Exercise details →
For every line in the records that has the word "environment", make a copy.

[[ The input open ]]

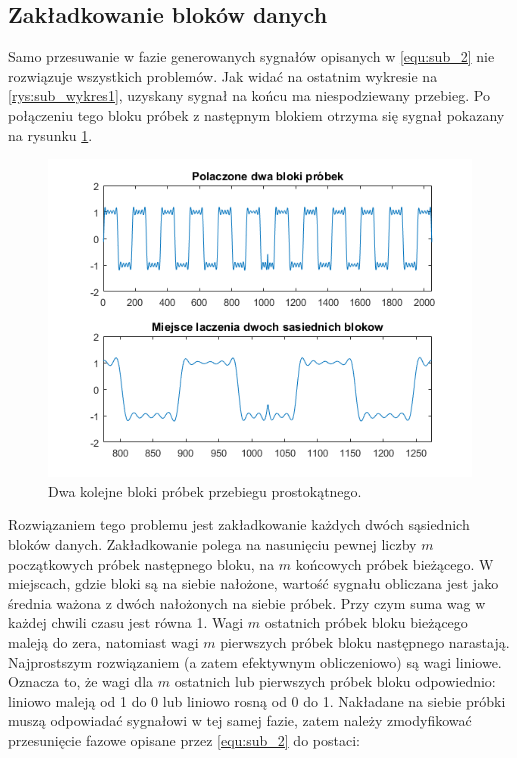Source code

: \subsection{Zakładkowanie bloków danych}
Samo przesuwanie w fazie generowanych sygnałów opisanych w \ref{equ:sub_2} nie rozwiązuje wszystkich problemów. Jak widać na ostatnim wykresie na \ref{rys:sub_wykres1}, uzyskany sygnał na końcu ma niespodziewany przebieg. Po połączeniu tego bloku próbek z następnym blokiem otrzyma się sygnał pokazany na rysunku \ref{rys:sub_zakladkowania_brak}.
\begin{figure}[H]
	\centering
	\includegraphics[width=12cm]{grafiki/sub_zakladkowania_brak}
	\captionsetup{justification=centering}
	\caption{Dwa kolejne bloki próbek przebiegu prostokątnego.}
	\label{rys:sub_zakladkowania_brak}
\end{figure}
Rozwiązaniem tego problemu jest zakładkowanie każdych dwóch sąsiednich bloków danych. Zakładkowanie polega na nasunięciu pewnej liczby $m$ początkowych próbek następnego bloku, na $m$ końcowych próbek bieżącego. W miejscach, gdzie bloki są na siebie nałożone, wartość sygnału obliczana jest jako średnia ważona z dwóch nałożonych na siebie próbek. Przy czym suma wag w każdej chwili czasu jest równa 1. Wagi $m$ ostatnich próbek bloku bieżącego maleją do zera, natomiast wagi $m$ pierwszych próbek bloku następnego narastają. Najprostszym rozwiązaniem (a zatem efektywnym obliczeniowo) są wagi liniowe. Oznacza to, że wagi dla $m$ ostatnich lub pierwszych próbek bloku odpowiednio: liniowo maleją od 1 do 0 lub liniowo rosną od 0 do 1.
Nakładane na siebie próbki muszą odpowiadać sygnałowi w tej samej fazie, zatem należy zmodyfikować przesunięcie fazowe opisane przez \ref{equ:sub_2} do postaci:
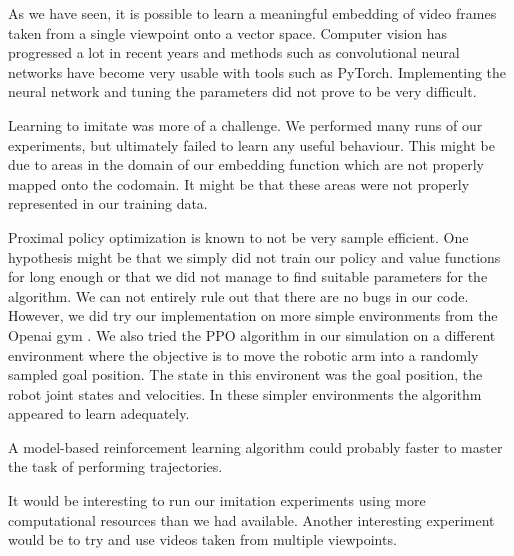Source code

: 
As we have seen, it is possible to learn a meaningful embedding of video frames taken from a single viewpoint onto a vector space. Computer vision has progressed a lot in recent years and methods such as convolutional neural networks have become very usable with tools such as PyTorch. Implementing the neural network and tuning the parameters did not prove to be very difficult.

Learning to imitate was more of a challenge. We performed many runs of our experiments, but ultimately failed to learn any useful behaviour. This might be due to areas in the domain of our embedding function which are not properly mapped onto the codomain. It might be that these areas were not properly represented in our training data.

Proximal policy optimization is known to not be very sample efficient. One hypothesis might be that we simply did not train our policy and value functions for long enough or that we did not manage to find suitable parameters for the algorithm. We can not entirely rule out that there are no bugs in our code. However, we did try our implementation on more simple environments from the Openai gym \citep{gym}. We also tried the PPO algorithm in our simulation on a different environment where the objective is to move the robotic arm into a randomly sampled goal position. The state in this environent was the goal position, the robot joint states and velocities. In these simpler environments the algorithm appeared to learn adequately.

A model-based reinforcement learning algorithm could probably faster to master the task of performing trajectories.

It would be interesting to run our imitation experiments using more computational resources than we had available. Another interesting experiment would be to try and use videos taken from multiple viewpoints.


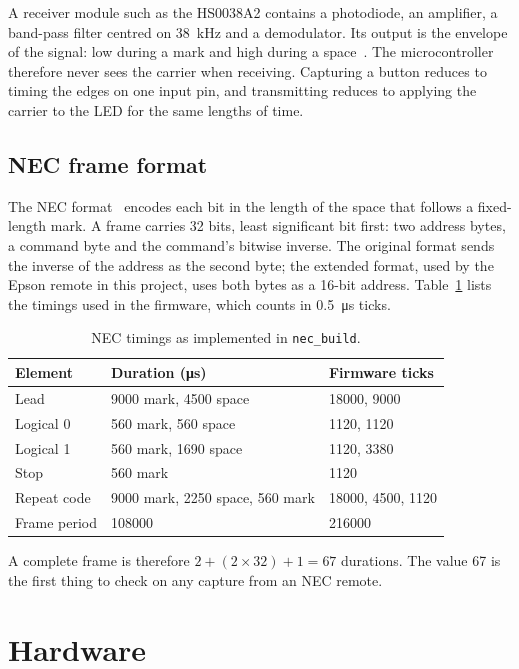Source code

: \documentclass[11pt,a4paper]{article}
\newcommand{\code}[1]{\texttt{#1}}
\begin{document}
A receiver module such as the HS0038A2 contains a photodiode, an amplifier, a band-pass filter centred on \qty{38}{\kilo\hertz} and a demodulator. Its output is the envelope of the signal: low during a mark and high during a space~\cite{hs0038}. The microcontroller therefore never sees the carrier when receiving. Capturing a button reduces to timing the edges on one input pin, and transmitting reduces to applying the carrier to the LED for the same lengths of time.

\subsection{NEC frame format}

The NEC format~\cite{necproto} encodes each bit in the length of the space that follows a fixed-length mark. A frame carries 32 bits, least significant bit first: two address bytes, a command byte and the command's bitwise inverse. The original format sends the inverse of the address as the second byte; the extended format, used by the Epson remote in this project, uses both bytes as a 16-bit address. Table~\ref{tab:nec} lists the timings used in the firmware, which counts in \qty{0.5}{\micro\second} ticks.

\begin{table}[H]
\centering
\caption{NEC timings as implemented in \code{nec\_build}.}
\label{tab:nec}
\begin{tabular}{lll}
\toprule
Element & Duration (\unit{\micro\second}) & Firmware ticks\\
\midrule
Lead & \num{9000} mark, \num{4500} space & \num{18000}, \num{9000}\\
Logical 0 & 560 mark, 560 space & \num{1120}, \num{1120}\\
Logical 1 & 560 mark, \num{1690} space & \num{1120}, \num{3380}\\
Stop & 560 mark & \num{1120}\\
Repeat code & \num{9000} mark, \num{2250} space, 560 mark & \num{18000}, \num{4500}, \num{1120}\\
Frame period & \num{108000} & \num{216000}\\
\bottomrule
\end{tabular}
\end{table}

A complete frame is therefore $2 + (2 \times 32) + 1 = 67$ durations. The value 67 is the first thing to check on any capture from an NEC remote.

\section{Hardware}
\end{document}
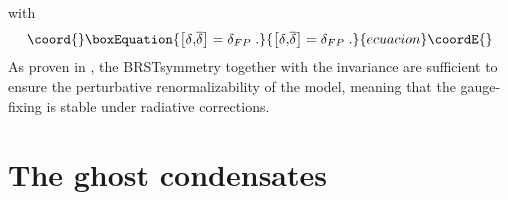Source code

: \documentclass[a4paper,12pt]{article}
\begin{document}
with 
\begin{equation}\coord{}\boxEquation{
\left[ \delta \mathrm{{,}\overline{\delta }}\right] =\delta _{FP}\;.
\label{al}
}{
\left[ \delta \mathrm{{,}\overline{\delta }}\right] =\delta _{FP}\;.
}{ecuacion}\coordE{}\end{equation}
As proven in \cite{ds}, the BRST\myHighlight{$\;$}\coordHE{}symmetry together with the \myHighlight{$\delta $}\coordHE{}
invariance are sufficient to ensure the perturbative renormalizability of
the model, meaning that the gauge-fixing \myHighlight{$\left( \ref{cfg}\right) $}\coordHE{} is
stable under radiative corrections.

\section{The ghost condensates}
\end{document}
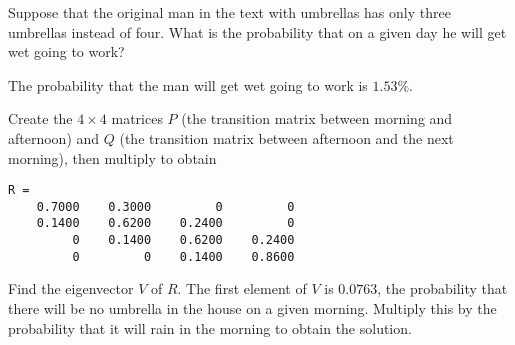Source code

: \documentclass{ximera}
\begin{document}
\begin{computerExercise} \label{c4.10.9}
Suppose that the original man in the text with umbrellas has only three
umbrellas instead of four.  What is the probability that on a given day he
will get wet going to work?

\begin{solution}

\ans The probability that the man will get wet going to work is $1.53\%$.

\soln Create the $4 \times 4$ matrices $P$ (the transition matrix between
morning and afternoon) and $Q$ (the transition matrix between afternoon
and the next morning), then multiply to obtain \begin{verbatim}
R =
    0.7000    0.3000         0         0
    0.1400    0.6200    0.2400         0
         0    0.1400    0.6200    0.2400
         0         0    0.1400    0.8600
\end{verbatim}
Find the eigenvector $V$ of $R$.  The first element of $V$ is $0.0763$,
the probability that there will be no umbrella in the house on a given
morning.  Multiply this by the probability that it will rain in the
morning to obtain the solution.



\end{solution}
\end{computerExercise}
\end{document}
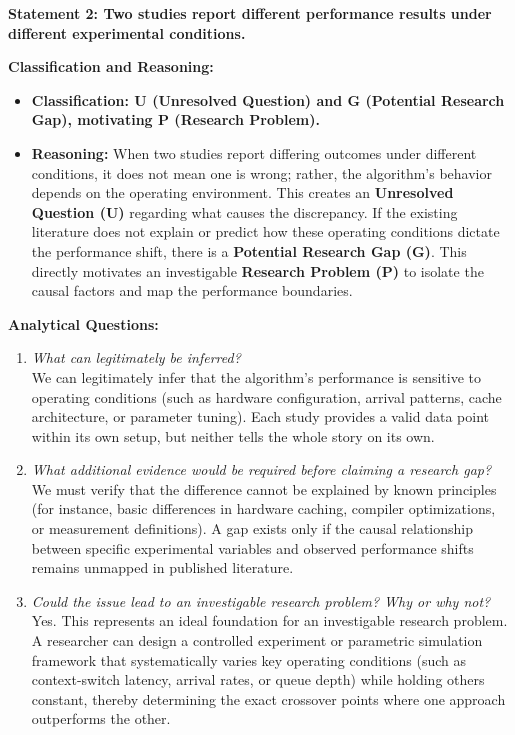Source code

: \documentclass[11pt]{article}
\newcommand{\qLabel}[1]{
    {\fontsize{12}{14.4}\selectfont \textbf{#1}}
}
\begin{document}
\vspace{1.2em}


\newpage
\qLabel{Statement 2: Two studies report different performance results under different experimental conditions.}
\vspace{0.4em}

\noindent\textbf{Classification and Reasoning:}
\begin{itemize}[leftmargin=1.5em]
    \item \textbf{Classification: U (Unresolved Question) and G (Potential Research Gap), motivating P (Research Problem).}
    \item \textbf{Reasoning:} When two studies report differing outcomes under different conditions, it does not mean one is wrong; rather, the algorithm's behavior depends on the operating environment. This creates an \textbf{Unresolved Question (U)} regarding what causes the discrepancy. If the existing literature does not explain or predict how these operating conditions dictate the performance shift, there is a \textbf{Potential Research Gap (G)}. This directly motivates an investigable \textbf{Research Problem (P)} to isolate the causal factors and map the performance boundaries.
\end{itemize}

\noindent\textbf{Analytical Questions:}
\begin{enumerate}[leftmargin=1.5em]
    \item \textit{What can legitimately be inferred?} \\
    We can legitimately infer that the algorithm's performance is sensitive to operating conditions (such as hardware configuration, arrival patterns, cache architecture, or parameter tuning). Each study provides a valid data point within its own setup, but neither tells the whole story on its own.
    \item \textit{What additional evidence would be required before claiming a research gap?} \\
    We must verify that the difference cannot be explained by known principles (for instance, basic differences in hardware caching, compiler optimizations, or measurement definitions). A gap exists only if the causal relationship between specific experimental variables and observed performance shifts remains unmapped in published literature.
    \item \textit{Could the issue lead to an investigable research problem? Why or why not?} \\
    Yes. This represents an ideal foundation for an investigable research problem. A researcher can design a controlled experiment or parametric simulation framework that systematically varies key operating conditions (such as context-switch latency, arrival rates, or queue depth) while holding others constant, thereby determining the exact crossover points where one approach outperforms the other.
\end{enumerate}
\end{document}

[[ The input closed ]]

Answer to the exercise →
Proximal policy optimization is known to not be very sample efficient. One hypothesis might be that we simply did not train our policy and value functions for long enough or that we did not manage to find suitable parameters for the algorithm. We can not entirely rule out that there are no bugs in our code. However, we did try our implementation on more simple environments from the Openai gym \citep{gym}. We also tried the PPO algorithm in our simulation on a different environment where the objective is to move the robotic arm into a randomly sampled goal position. The state in this environent was the goal position, the robot joint states and velocities. In these simpler environments the algorithm appeared to learn adequately.
    \item \textbf{Reasoning:} When two studies report differing outcomes under different conditions, it does not mean one is wrong; rather, the algorithm's behavior depends on the operating environment. This creates an \textbf{Unresolved Question (U)} regarding what causes the discrepancy. If the existing literature does not explain or predict how these operating conditions dictate the performance shift, there is a \textbf{Potential Research Gap (G)}. This directly motivates an investigable \textbf{Research Problem (P)} to isolate the causal factors and map the performance boundaries.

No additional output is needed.